BEGIN

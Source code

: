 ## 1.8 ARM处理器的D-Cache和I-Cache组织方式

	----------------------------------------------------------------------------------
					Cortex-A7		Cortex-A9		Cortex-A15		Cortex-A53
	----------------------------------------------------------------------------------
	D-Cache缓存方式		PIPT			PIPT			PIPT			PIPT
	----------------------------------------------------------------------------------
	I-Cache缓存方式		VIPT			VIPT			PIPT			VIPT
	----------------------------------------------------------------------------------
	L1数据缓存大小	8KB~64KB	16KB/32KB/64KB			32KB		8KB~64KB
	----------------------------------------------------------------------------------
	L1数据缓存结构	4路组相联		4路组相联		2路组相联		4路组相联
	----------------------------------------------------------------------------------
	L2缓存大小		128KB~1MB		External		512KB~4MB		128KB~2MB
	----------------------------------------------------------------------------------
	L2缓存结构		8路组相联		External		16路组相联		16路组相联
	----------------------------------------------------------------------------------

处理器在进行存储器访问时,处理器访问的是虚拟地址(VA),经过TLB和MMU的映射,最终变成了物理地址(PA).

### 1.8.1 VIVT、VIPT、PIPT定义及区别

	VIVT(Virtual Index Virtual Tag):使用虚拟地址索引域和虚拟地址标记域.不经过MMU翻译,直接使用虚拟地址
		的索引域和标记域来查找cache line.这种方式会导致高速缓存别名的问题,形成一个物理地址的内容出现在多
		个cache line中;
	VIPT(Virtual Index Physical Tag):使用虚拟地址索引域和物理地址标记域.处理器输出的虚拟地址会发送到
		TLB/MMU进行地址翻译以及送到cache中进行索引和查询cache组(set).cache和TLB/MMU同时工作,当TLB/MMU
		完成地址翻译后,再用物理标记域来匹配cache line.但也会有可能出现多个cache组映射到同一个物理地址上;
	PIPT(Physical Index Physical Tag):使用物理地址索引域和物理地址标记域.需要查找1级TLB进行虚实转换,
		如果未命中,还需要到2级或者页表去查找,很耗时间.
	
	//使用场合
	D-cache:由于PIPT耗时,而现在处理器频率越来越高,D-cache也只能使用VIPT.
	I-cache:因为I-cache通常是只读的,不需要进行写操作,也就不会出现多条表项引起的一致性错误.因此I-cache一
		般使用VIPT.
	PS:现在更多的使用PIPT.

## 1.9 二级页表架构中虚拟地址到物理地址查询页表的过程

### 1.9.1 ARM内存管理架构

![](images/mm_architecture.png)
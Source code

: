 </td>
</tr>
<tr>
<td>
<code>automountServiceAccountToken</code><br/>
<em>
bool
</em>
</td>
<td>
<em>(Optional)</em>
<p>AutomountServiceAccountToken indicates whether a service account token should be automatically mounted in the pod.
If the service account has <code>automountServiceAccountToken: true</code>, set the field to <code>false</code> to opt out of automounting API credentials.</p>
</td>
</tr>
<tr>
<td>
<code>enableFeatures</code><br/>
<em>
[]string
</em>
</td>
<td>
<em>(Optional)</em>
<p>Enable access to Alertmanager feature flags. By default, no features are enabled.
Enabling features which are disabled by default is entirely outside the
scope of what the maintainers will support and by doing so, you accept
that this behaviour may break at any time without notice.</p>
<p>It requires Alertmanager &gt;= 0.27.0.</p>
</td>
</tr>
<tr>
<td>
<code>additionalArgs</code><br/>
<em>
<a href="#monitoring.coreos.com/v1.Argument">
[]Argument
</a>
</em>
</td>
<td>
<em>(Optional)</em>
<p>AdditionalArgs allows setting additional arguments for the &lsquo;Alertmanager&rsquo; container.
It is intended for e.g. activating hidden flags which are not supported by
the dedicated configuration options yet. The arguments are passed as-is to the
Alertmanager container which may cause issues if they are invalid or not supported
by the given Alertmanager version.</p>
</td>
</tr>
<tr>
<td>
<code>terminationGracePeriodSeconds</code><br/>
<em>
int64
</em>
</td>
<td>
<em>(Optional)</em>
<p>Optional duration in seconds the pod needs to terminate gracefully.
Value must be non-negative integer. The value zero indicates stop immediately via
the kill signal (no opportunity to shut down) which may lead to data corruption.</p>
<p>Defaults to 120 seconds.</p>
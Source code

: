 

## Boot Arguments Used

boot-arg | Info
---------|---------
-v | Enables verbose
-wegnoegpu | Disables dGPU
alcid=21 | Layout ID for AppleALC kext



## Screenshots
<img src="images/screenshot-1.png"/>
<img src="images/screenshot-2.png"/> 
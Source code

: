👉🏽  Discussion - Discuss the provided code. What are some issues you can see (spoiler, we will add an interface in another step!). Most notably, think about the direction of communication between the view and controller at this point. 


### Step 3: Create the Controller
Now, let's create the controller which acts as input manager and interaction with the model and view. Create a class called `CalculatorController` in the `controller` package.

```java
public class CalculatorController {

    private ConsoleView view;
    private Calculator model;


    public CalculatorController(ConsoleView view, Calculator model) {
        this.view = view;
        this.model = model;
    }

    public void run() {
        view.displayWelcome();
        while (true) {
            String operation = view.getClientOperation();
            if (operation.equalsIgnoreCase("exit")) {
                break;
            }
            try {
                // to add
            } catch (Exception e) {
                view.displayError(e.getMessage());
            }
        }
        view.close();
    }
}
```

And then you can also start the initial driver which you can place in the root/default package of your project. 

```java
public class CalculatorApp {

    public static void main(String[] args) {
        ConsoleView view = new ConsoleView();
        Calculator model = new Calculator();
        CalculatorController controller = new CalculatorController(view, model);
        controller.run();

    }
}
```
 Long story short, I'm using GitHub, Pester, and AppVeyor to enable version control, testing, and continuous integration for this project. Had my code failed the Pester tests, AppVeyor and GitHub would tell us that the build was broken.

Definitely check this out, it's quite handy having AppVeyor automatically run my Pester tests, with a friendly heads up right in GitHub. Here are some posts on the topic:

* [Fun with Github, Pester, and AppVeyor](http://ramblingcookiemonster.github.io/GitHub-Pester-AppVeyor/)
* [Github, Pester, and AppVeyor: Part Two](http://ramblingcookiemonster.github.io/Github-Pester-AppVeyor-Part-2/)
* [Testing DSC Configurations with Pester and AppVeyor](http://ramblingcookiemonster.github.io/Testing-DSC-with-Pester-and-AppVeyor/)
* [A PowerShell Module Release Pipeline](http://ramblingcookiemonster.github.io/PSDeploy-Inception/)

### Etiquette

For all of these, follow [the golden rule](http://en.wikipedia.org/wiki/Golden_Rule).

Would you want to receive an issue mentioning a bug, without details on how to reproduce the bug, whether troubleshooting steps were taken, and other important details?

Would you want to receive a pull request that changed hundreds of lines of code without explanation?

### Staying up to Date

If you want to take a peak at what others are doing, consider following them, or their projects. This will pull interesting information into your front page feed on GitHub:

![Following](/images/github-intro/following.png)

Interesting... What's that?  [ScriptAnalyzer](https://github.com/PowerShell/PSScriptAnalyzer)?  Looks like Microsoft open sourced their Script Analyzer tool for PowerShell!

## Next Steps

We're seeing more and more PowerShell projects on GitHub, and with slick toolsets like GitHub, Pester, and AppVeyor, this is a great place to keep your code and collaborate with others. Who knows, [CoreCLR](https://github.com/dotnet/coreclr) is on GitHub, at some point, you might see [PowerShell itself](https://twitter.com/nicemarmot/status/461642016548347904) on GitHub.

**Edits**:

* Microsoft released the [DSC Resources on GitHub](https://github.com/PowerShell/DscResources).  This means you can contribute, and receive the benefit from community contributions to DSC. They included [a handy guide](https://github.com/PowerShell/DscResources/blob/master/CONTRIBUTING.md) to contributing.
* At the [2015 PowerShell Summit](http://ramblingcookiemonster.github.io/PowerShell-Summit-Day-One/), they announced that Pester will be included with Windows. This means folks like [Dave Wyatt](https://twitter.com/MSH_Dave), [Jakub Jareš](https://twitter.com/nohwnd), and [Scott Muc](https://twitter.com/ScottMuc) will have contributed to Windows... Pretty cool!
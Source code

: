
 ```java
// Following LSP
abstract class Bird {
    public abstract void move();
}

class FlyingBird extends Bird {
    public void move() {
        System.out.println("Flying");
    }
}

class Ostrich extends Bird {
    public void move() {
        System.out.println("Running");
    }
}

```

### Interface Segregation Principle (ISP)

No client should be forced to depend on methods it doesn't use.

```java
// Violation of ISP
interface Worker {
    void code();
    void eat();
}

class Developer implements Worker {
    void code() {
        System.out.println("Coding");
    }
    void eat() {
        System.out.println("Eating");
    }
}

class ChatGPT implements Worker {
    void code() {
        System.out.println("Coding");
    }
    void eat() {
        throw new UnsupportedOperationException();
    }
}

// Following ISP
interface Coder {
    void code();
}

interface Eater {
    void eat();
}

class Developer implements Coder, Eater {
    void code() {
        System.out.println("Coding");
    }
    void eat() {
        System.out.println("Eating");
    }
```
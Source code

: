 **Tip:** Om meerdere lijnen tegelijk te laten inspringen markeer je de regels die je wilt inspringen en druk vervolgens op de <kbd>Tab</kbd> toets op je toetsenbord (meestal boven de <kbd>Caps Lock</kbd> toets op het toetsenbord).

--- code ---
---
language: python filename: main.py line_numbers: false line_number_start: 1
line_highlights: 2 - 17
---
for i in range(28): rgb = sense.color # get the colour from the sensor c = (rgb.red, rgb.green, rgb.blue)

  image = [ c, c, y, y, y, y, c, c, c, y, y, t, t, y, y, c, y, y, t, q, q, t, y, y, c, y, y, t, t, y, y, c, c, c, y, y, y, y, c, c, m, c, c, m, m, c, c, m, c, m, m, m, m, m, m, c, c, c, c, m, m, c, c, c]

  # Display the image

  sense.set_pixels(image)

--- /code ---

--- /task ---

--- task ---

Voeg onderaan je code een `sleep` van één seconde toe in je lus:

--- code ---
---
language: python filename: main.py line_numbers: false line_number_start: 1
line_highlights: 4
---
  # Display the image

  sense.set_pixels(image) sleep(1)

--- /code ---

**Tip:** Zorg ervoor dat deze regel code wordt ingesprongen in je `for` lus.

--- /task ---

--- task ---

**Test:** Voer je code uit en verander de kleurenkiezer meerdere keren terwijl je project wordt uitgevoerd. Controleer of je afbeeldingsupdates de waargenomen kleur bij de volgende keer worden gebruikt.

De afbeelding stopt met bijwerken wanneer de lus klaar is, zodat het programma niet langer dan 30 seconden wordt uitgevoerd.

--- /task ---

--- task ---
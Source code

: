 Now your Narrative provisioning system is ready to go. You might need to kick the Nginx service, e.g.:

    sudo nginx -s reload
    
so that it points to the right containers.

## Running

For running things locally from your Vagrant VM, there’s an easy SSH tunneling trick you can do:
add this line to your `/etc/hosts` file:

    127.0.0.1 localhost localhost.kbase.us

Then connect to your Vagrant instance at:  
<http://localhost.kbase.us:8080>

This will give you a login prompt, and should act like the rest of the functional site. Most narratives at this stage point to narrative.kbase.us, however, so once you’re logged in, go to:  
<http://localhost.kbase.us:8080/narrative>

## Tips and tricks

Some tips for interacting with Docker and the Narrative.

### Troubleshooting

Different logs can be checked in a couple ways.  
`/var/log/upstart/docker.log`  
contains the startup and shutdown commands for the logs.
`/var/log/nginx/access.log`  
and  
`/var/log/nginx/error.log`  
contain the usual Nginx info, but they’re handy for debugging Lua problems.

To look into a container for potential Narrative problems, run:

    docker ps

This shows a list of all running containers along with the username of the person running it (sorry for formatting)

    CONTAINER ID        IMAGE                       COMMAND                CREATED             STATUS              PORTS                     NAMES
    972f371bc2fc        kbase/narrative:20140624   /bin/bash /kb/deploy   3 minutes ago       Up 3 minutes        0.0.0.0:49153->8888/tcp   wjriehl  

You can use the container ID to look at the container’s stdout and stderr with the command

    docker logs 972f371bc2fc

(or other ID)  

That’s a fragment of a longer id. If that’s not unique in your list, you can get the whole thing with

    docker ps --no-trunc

END

### Task description
Your task is to copy each line from the material above that includes the word "ConsoleView".

### Solution below
    private ConsoleView view;
    public CalculatorController(ConsoleView view, Calculator model) {
        ConsoleView view = new ConsoleView();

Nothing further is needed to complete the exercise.